Rotter’s progressive approach to presenting extraordinary works of art to the market has yielded many of the most groundbreaking moments in auction history. His recent career highlights include the 2017 sale of Leonardo da Vinci’s Salvator Mundi , which sold for $450 million, becoming the most expensive object ever sold at auction, and Jeff Koons’ Rabbit from the Collection of SI Newhouse, which sold for $91.1 million and set a world auction record for a living artist. He also established the new main sale category 20th and 21st Century Art at Christie’s, a reimagined sale strategy that positions art within the period that it was created, as opposed to the movement that defined it.
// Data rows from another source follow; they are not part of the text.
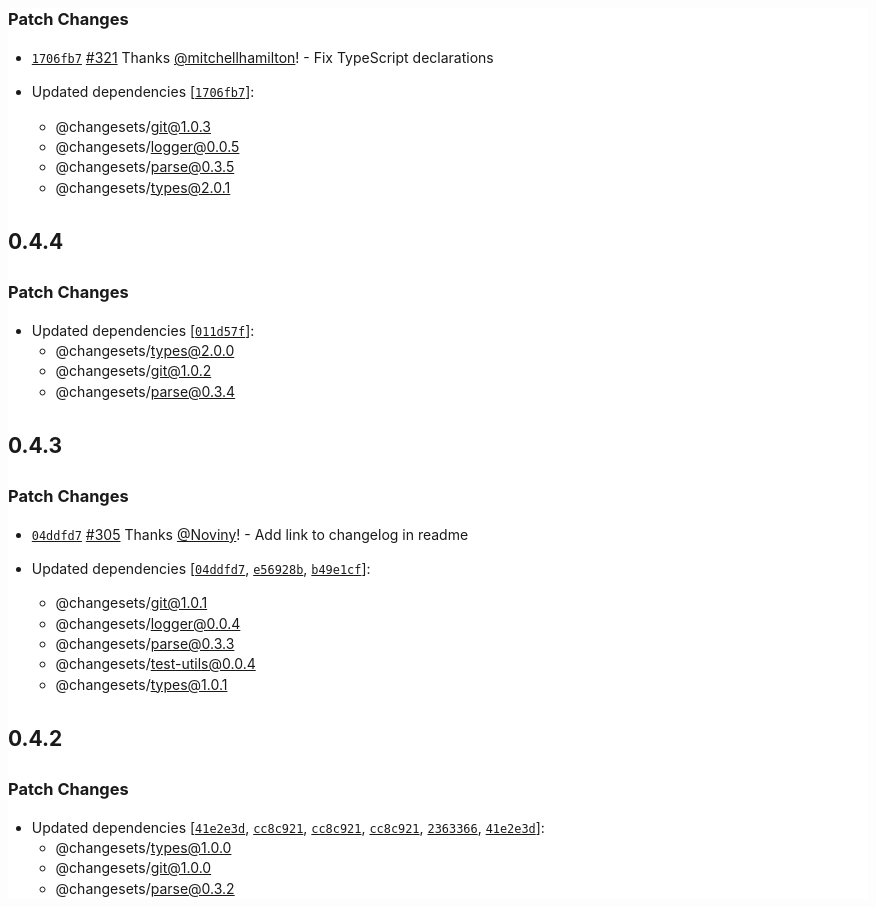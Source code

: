 ### Patch Changes

- [`1706fb7`](https://github.com/changesets/changesets/commit/1706fb751ecc2f5a792c42f467b2063078d58716) [#321](https://github.com/changesets/changesets/pull/321) Thanks [@mitchellhamilton](https://github.com/mitchellhamilton)! - Fix TypeScript declarations

- Updated dependencies [[`1706fb7`](https://github.com/changesets/changesets/commit/1706fb751ecc2f5a792c42f467b2063078d58716)]:
  - @changesets/git@1.0.3
  - @changesets/logger@0.0.5
  - @changesets/parse@0.3.5
  - @changesets/types@2.0.1

## 0.4.4

### Patch Changes

- Updated dependencies [[`011d57f`](https://github.com/changesets/changesets/commit/011d57f1edf9e37f75a8bef4f918e72166af096e)]:
  - @changesets/types@2.0.0
  - @changesets/git@1.0.2
  - @changesets/parse@0.3.4

## 0.4.3

### Patch Changes

- [`04ddfd7`](https://github.com/changesets/changesets/commit/04ddfd7c3acbfb84ef9c92873fe7f9dea1f5145c) [#305](https://github.com/changesets/changesets/pull/305) Thanks [@Noviny](https://github.com/Noviny)! - Add link to changelog in readme

- Updated dependencies [[`04ddfd7`](https://github.com/changesets/changesets/commit/04ddfd7c3acbfb84ef9c92873fe7f9dea1f5145c), [`e56928b`](https://github.com/changesets/changesets/commit/e56928bbd6f9096def06ac37487bdbf28efec9d1), [`b49e1cf`](https://github.com/changesets/changesets/commit/b49e1cff65dca7fe9e341a35aa91704aa0e51cb3)]:
  - @changesets/git@1.0.1
  - @changesets/logger@0.0.4
  - @changesets/parse@0.3.3
  - @changesets/test-utils@0.0.4
  - @changesets/types@1.0.1

## 0.4.2

### Patch Changes

- Updated dependencies [[`41e2e3d`](https://github.com/changesets/changesets/commit/41e2e3dd1053ff2f35a1a07e60793c9099f26997), [`cc8c921`](https://github.com/changesets/changesets/commit/cc8c92143d4c4b7cca8b9917dfc830a40b5cda20), [`cc8c921`](https://github.com/changesets/changesets/commit/cc8c92143d4c4b7cca8b9917dfc830a40b5cda20), [`cc8c921`](https://github.com/changesets/changesets/commit/cc8c92143d4c4b7cca8b9917dfc830a40b5cda20), [`2363366`](https://github.com/changesets/changesets/commit/2363366756d1b15bddf6d803911baccfca03cbdf), [`41e2e3d`](https://github.com/changesets/changesets/commit/41e2e3dd1053ff2f35a1a07e60793c9099f26997)]:
  - @changesets/types@1.0.0
  - @changesets/git@1.0.0
  - @changesets/parse@0.3.2
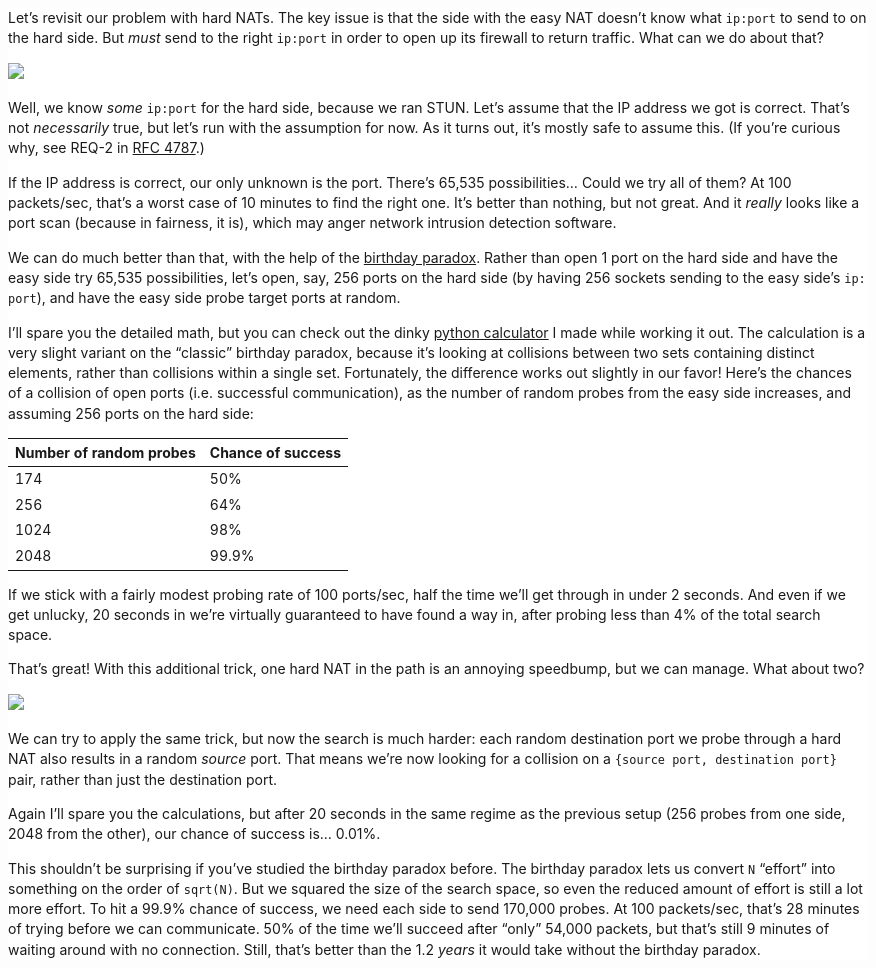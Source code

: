 Let’s revisit our problem with hard NATs. The key issue is that the side with the easy NAT doesn’t know what `ip:port` to send to on the hard side. But _must_ send to the right `ip:port` in order to open up its firewall to return traffic. What can we do about that?

![](https://tailscale.com/blog/how-nat-traversal-works/nat-birthday-attack-1.png)

Well, we know _some_ `ip:port` for the hard side, because we ran STUN. Let’s assume that the IP address we got is correct. That’s not _necessarily_ true, but let’s run with the assumption for now. As it turns out, it’s mostly safe to assume this. (If you’re curious why, see REQ-2 in [RFC 4787](https://tools.ietf.org/html/rfc4787).)

If the IP address is correct, our only unknown is the port. There’s 65,535 possibilities… Could we try all of them? At 100 packets/sec, that’s a worst case of 10 minutes to find the right one. It’s better than nothing, but not great. And it _really_ looks like a port scan (because in fairness, it is), which may anger network intrusion detection software.

We can do much better than that, with the help of the [birthday paradox](https://en.wikipedia.org/wiki/Birthday_problem). Rather than open 1 port on the hard side and have the easy side try 65,535 possibilities, let’s open, say, 256 ports on the hard side (by having 256 sockets sending to the easy side’s `ip:port`), and have the easy side probe target ports at random.

I’ll spare you the detailed math, but you can check out the dinky [python calculator](https://github.com/danderson/nat-birthday-paradox) I made while working it out. The calculation is a very slight variant on the “classic” birthday paradox, because it’s looking at collisions between two sets containing distinct elements, rather than collisions within a single set. Fortunately, the difference works out slightly in our favor! Here’s the chances of a collision of open ports (i.e. successful communication), as the number of random probes from the easy side increases, and assuming 256 ports on the hard side:

| Number of random probes | Chance of success |
| --- | --- |
| 174 | 50% |
| 256 | 64% |
| 1024 | 98% |
| 2048 | 99.9% |

If we stick with a fairly modest probing rate of 100 ports/sec, half the time we’ll get through in under 2 seconds. And even if we get unlucky, 20 seconds in we’re virtually guaranteed to have found a way in, after probing less than 4% of the total search space.

That’s great! With this additional trick, one hard NAT in the path is an annoying speedbump, but we can manage. What about two?

![](https://tailscale.com/blog/how-nat-traversal-works/nat-birthday-attack-2.png)

We can try to apply the same trick, but now the search is much harder: each random destination port we probe through a hard NAT also results in a random _source_ port. That means we’re now looking for a collision on a `{source port, destination port}` pair, rather than just the destination port.

Again I’ll spare you the calculations, but after 20 seconds in the same regime as the previous setup (256 probes from one side, 2048 from the other), our chance of success is… 0.01%.

This shouldn’t be surprising if you’ve studied the birthday paradox before. The birthday paradox lets us convert `N` “effort” into something on the order of `sqrt(N)`. But we squared the size of the search space, so even the reduced amount of effort is still a lot more effort. To hit a 99.9% chance of success, we need each side to send 170,000 probes. At 100 packets/sec, that’s 28 minutes of trying before we can communicate. 50% of the time we’ll succeed after “only” 54,000 packets, but that’s still 9 minutes of waiting around with no connection. Still, that’s better than the 1.2 _years_ it would take without the birthday paradox.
In 2020, Rotter’s keen market intelligence and creativity were integral to the implementation of the first-of-its-kind global relay auction, live-streamed from Christie’s salerooms in Hong Kong, Paris, London and New York. Responding to the need to reconfigure the traditional Evening Sale format as a result of the COVID-19 virus, the groundbreaking sale ultimately yielded the highest result for any auction that year.
Prior to joining Christie’s, Rotter was Worldwide Co-Head of Contemporary Art at Sotheby’s (2008-2016), where he oversaw the rise in the firm’s global contemporary art sales.
Growing up in a family of art dealers in his native Austria, Rotter studied at the University of Vienna. He currently lives in New York with his wife and two sons.